Enough with the dark, adult revisionings of bygone fantasy series. Wishes for superpowers and supernatural solutions to problems are juvenile fantasies. Once upon a time, the TV shows and comic books that catered to such whims, accordingly, were aimed at kids. Now all those kids have grown up and, perhaps embarrassed to admit to the childishness of their first loves, they expect their fantasies to be tarted up with moral ambiguities, horror imagery, and explicit sexual themes.

I love "Watchmen," "The Dark Knight Returns," "Buffy," and "Angel." But I also mourn the fact that kids today have no "Six Million Dollar Man" or "Bionic Woman," no "Lost in Space" or "Land of the Giants" or "The Adventures of Superman," no dumb, cheesy, wholesome prime-time fun. We've taken away all their action figures so we can pose them in kama sutra positions. The meretricious "maturity" of today's prime-time fantasies and graphic novels isn't bold anymore--it's a pretentious cliche.

Re: cri de couer
by laughitoff

Television is about fantasy. No one sane actually thinks they'll wake up one day and have supernatural powers, just like no one thinks they'll wake up one day in Manhattan with a quirky gay roommate and an alcoholic secretary, throwing quips at each other at unnatural speed. I do admit that the latter is at least possible, but the purpose of entertainment television IS escapism. It has been since soap operas and Star Trek debuted. With each new generation, television morphs into what its audience demands. As jazz morphed into rock, so the old Bionic Woman morphs into the new. It's not that we're embarrassed, it's that we've grown up, and instead of abandoning our past, we've asked it to grow with us. What's pretentious about that?
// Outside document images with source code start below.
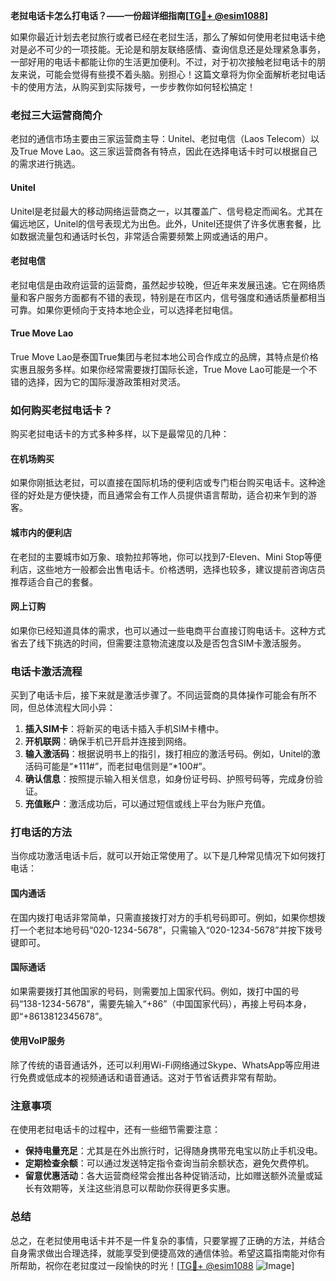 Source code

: **老挝电话卡怎么打电话？——一份超详细指南[[TG💪+ @esim1088](https://t.me/s/esim1088)]**

如果你最近计划去老挝旅行或者已经在老挝生活，那么了解如何使用老挝电话卡绝对是必不可少的一项技能。无论是和朋友联络感情、查询信息还是处理紧急事务，一部好用的电话卡都能让你的生活更加便利。不过，对于初次接触老挝电话卡的朋友来说，可能会觉得有些摸不着头脑。别担心！这篇文章将为你全面解析老挝电话卡的使用方法，从购买到实际拨号，一步步教你如何轻松搞定！

### 老挝三大运营商简介

老挝的通信市场主要由三家运营商主导：Unitel、老挝电信（Laos Telecom）以及True Move Lao。这三家运营商各有特点，因此在选择电话卡时可以根据自己的需求进行挑选。

#### Unitel
Unitel是老挝最大的移动网络运营商之一，以其覆盖广、信号稳定而闻名。尤其在偏远地区，Unitel的信号表现尤为出色。此外，Unitel还提供了许多优惠套餐，比如数据流量包和通话时长包，非常适合需要频繁上网或通话的用户。

#### 老挝电信
老挝电信是由政府运营的运营商，虽然起步较晚，但近年来发展迅速。它在网络质量和客户服务方面都有不错的表现，特别是在市区内，信号强度和通话质量都相当可靠。如果你更倾向于支持本地企业，可以选择老挝电信。

#### True Move Lao
True Move Lao是泰国True集团与老挝本地公司合作成立的品牌，其特点是价格实惠且服务多样。如果你经常需要拨打国际长途，True Move Lao可能是一个不错的选择，因为它的国际漫游政策相对灵活。

### 如何购买老挝电话卡？

购买老挝电话卡的方式多种多样，以下是最常见的几种：

#### 在机场购买
如果你刚抵达老挝，可以直接在国际机场的便利店或专门柜台购买电话卡。这种途径的好处是方便快捷，而且通常会有工作人员提供语言帮助，适合初来乍到的游客。

#### 城市内的便利店
在老挝的主要城市如万象、琅勃拉邦等地，你可以找到7-Eleven、Mini Stop等便利店，这些地方一般都会出售电话卡。价格透明，选择也较多，建议提前咨询店员推荐适合自己的套餐。

#### 网上订购
如果你已经知道具体的需求，也可以通过一些电商平台直接订购电话卡。这种方式省去了线下挑选的时间，但需要注意物流速度以及是否包含SIM卡激活服务。

### 电话卡激活流程

买到了电话卡后，接下来就是激活步骤了。不同运营商的具体操作可能会有所不同，但总体流程大同小异：

1. **插入SIM卡**：将新买的电话卡插入手机SIM卡槽中。
2. **开机联网**：确保手机已开启并连接到网络。
3. **输入激活码**：根据说明书上的指引，拨打相应的激活号码。例如，Unitel的激活码可能是“*111#”，而老挝电信则是“*100#”。
4. **确认信息**：按照提示输入相关信息，如身份证号码、护照号码等，完成身份验证。
5. **充值账户**：激活成功后，可以通过短信或线上平台为账户充值。

### 打电话的方法

当你成功激活电话卡后，就可以开始正常使用了。以下是几种常见情况下如何拨打电话：

#### 国内通话
在国内拨打电话非常简单，只需直接拨打对方的手机号码即可。例如，如果你想拨打一个老挝本地号码“020-1234-5678”，只需输入“020-1234-5678”并按下拨号键即可。

#### 国际通话
如果需要拨打其他国家的号码，则需要加上国家代码。例如，拨打中国的号码“138-1234-5678”，需要先输入“+86”（中国国家代码），再接上号码本身，即“+8613812345678”。

#### 使用VoIP服务
除了传统的语音通话外，还可以利用Wi-Fi网络通过Skype、WhatsApp等应用进行免费或低成本的视频通话和语音通话。这对于节省话费非常有帮助。

### 注意事项

在使用老挝电话卡的过程中，还有一些细节需要注意：

- **保持电量充足**：尤其是在外出旅行时，记得随身携带充电宝以防止手机没电。
- **定期检查余额**：可以通过发送特定指令查询当前余额状态，避免欠费停机。
- **留意优惠活动**：各大运营商经常会推出各种促销活动，比如赠送额外流量或延长有效期等，关注这些消息可以帮助你获得更多实惠。

### 总结

总之，在老挝使用电话卡并不是一件复杂的事情，只要掌握了正确的方法，并结合自身需求做出合理选择，就能享受到便捷高效的通信体验。希望这篇指南能对你有所帮助，祝你在老挝度过一段愉快的时光！[[TG💪+ @esim1088](https://t.me/s/esim1088) ![Image](https://i.postimg.cc/4NQfJmqS/Snipaste-2025-05-13-00-14-12.png)] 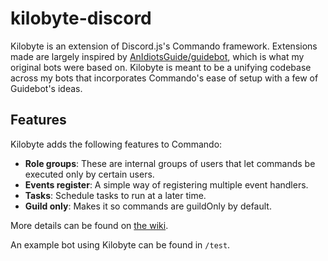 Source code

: # kilobyte-discord

Kilobyte is an extension of Discord.js's Commando framework. Extensions made are largely inspired by [AnIdiotsGuide/guidebot](https://github.com/AnIdiotsGuide/guidebot), which is what my original bots were based on. Kilobyte is meant to be a unifying codebase across my bots that incorporates Commando's ease of setup with a few of Guidebot's ideas.

## Features

Kilobyte adds the following features to Commando:

- **Role groups**: These are internal groups of users that let commands be executed only by certain users.
- **Events register**: A simple way of registering multiple event handlers.
- **Tasks**: Schedule tasks to run at a later time.
- **Guild only**: Makes it so commands are guildOnly by default.

More details can be found on [the wiki](https://github.com/Zyplos/kilobyte-discord/wiki).

An example bot using Kilobyte can be found in `/test`.
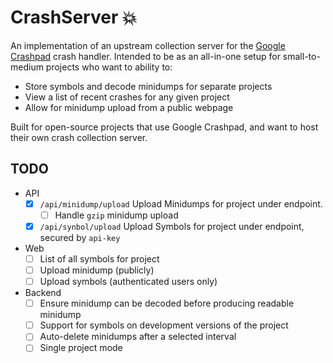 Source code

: # CrashServer 💥

An implementation of an upstream collection server for the [Google Crashpad](https://chromium.googlesource.com/crashpad/crashpad/) crash handler. Intended to be as an all-in-one setup for small-to-medium projects who want to ability to:

- Store symbols and decode minidumps for separate projects
- View a list of recent crashes for any given project
- Allow for minidump upload from a public webpage

Built for open-source projects that use Google Crashpad, and want to host their own crash collection server.

## TODO
- API
  - [x] `/api/minidump/upload` Upload Minidumps for project under endpoint.
    - [ ] Handle `gzip` minidump upload
  - [x] `/api/synbol/upload` Upload Symbols for project under endpoint, secured by `api-key`
- Web
  - [ ] List of all symbols for project
  - [ ] Upload minidump (publicly)
  - [ ] Upload symbols (authenticated users only)
- Backend
  - [ ] Ensure minidump can be decoded before producing readable minidump
  - [ ] Support for symbols on development versions of the project
  - [ ] Auto-delete minidumps after a selected interval
  - [ ] Single project mode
As for kids and their programming, we live in a time of rapidly changing technology. Video games and the internet fight against television and books for our kids' attention. Even if there are no primetime series out there both suitable and engaging for kids (a notion I am not sure I agree with, but as I don't have children - and thus don't know what is suitable - I can't argue), there are still a myriad of ways kids can lose themselves in a good, clean, interesting fantasy world, no television required.

Re: cri de couer
by jack

It takes a particularly narrow view of popular entertainment and literature to suggest that:

A) Fantasy has traditionally been aimed primarily at children--it hasn't. Fantasy, science fiction, horror, mystery & suspense, fairy tales and other speculative genres (including super-hero stories) have always examined adult themes and issues; generally moreso in their beginnings than they do today. This isn't a "revisioning," it's a return to their roots. Examine a few old issues of "Dick Tracy," "Batman," "Captain America," "The X-men," not to mention those popular horror and science fiction comics of the Golden Age to see what I mean. "Juvenile fantasy," maybe--but no more so than those produced by Poe, Lovecraft, Jules Verne, Arthur Conan Doyle, and other "adult" writers. "Moral ambiguity, horror, and sexual themes" are at the root of all fantasy genres, not just the modern ones.

B) That children's entertainment is inevitably "dumb, cheesy, wholesome" fun. Read Grimm's Fairy Tales or any one of the classic children's books from the nineteenth century: Alice in Wonderland, Peter Pan, Hans Christian Anderson, Mother Goose. There's nothing "dumb" or "cheesy" about those stories, and very little that's "wholesome." The same goes for superheroes (see above) and television shows. "Lost in Space"? A family alone in outer space facing danger and mystery at every turn--that can give a child nightmares just as easily as the murderous villain Sylar on "Heroes."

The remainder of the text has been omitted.